* _Exercise objective_
Your answer must be an exact copy of the entries below, with every picture removed.
*** Material shown ***
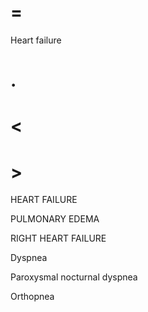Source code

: # =

Heart failure

# .

# <

# >

HEART FAILURE

PULMONARY EDEMA

RIGHT HEART FAILURE

Dyspnea

Paroxysmal nocturnal dyspnea

Orthopnea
***
* _Result for this exercise_
Source code

: # =

Heart failure

# .

# <

# >

HEART FAILURE

PULMONARY EDEMA

RIGHT HEART FAILURE

Dyspnea

Paroxysmal nocturnal dyspnea

Orthopnea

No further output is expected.